▶ EXERCISE DIRECTIONS:
Please copy out every line in the entries that includes the word "contain".

Plain-text document sources:
|---|
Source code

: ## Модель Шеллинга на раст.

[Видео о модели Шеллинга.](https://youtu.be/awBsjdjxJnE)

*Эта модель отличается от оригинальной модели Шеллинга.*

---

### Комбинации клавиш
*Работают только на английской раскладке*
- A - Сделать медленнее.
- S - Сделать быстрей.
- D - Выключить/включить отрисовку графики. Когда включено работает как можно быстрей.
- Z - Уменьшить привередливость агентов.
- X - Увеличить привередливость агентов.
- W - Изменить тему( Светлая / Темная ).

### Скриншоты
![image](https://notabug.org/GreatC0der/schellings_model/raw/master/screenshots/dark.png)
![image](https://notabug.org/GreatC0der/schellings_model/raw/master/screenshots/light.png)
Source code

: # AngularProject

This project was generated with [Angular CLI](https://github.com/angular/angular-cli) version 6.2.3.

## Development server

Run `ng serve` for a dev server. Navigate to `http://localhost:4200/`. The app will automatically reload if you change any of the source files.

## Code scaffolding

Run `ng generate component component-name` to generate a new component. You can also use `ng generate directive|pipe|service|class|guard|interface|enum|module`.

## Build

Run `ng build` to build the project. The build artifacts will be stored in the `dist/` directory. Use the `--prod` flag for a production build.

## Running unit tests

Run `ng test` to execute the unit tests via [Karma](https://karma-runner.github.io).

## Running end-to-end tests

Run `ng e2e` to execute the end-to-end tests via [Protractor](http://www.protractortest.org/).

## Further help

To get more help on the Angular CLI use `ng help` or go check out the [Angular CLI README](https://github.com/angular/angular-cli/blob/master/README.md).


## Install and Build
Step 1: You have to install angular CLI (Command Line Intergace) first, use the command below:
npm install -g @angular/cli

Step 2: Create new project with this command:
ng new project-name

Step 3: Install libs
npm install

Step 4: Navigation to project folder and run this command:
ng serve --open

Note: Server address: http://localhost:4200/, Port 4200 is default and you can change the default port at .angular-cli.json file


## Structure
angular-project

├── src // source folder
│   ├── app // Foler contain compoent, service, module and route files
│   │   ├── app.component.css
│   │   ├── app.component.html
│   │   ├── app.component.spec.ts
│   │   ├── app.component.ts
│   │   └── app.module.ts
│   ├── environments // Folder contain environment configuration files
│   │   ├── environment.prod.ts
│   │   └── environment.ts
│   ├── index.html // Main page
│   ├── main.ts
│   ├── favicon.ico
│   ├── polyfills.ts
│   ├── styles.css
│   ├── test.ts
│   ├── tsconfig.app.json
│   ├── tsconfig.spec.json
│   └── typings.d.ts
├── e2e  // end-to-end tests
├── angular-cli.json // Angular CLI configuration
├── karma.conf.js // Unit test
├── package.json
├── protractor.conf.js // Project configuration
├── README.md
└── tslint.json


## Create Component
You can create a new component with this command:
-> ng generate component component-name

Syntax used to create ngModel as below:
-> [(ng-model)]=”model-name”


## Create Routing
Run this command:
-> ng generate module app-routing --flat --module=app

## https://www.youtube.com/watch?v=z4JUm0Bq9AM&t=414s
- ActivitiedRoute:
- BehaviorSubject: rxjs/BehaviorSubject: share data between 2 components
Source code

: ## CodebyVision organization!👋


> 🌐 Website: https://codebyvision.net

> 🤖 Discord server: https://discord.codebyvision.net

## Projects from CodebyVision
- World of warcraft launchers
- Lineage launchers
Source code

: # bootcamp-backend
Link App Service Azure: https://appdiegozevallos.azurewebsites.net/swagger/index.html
|---|
▶ PROBLEM SOLUTION:
│   ├── app // Foler contain compoent, service, module and route files
│   ├── environments // Folder contain environment configuration files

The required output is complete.